1. Rule: The sum of oxidation numbers in a compound is always equal to zero.
Copper (Cu) and oxygen (O) have fixed oxidation numbers in most compounds. Copper has an oxidation number of +2, and oxygen has an oxidation number of -2.
Given that, let's now calculate the oxidation number of sulphur in CUSO4.5H2O:
The compound CUSO4 contains one copper atom, one sulphur atom, and four oxygen atoms. The compound CUSO4.5H2O additionally contains five water molecules (H2O).
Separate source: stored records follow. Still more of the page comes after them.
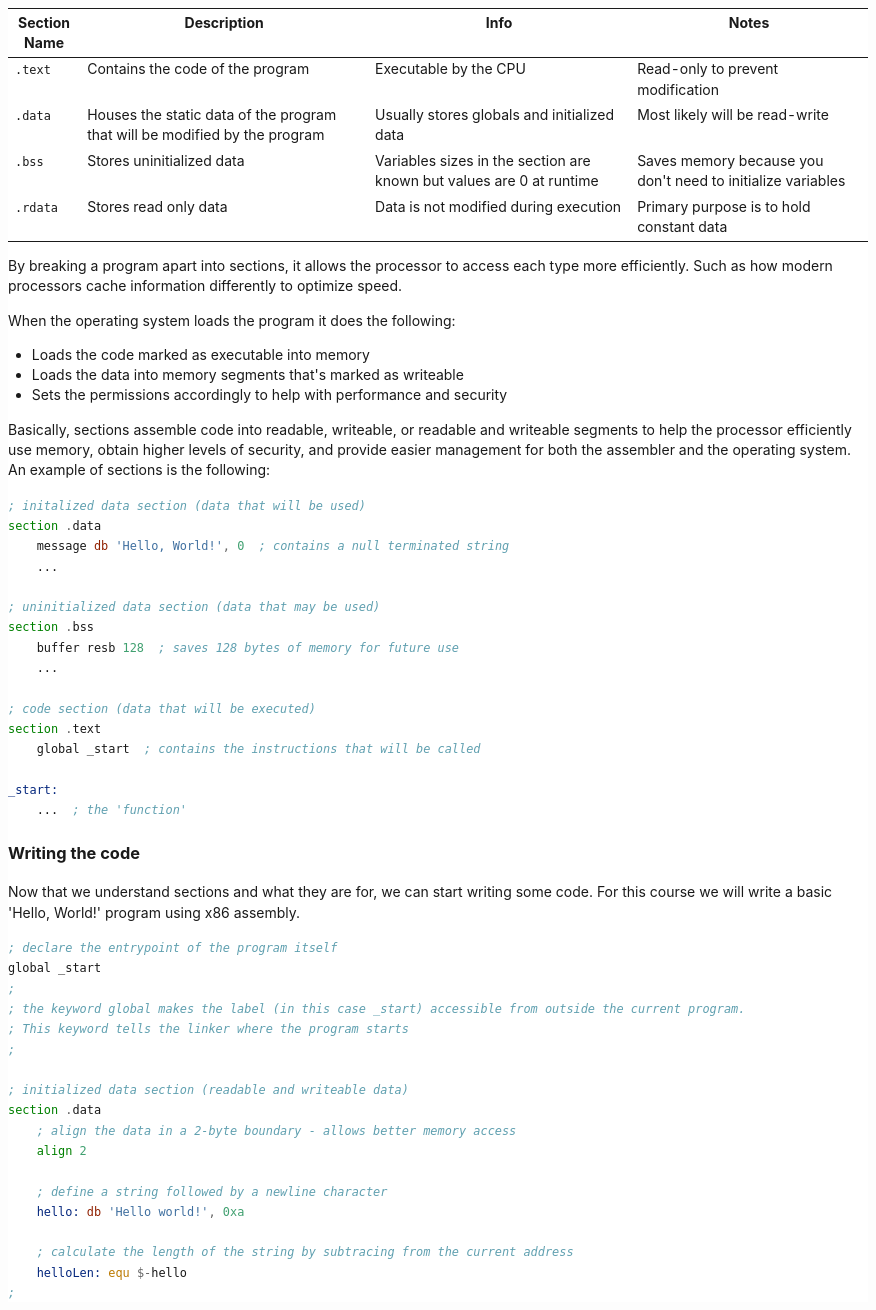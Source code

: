 | Section Name | Description                                                                | Info                                                                 | Notes                                                       |
|--------------|----------------------------------------------------------------------------|----------------------------------------------------------------------|-------------------------------------------------------------|
| `.text`      | Contains the code of the program                                           | Executable by the CPU                                                | Read-only to prevent modification                           |
| `.data`      | Houses the static data of the program that will be modified by the program | Usually stores globals and initialized data                          | Most likely will be read-write                              |
| `.bss`       | Stores uninitialized data                                                  | Variables sizes in the section are known but values are 0 at runtime | Saves memory because you don't need to initialize variables |
| `.rdata`     | Stores read only data                                                      | Data is not modified during execution                                | Primary purpose is to hold constant data                    |

By breaking a program apart into sections, it allows the processor to access each type more efficiently. Such as how modern processors cache information differently to optimize speed.

When the operating system loads the program it does the following:
- Loads the code marked as executable into memory
- Loads the data into memory segments that's marked as writeable
- Sets the permissions accordingly to help with performance and security

Basically, sections assemble code into readable, writeable, or readable and writeable segments to help the processor efficiently use memory, obtain higher levels of security, and provide easier management for both the assembler and the operating system. An example of sections is the following:

```asm
; initalized data section (data that will be used)
section .data 
    message db 'Hello, World!', 0  ; contains a null terminated string
    ...

; uninitialized data section (data that may be used)
section .bss 
    buffer resb 128  ; saves 128 bytes of memory for future use
    ...

; code section (data that will be executed)
section .text 
    global _start  ; contains the instructions that will be called

_start:
    ...  ; the 'function'                   
```

### Writing the code

Now that we understand sections and what they are for, we can start writing some code. For this course we will write a basic 'Hello, World!' program using x86 assembly.

```asm
; declare the entrypoint of the program itself
global _start
;
; the keyword global makes the label (in this case _start) accessible from outside the current program.
; This keyword tells the linker where the program starts
;

; initialized data section (readable and writeable data)
section .data
    ; align the data in a 2-byte boundary - allows better memory access 
	align 2
	
	; define a string followed by a newline character
	hello: db 'Hello world!', 0xa
	
	; calculate the length of the string by subtracing from the current address
	helloLen: equ $-hello 
;
```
Let's consider the oxidation number of copper (Cu) as +2 and oxygen (O) as -2.
We can set up an equation to find the oxidation number of sulphur:
(+2) + (oxidation number of sulphur) + 4(-2) + 5(oxidation number of hydrogen in H2O) = 0
Simplifying the equation:
+2 + (oxidation number of sulphur) - 8 + 10(oxidation number of hydrogen in H2O) = 0
The oxidation number of hydrogen in water (H2O) is +1 since hydrogen usually has an oxidation number of +1 in compounds.
2 + (oxidation number of sulphur) - 8 + 10(1) = 0
Simplifying further:
(oxidation number of sulphur) + 2 = 8
(oxidation number of sulphur) = 6
Therefore, the oxidation number of sulphur (S) in CUSO4.5H2O is +6.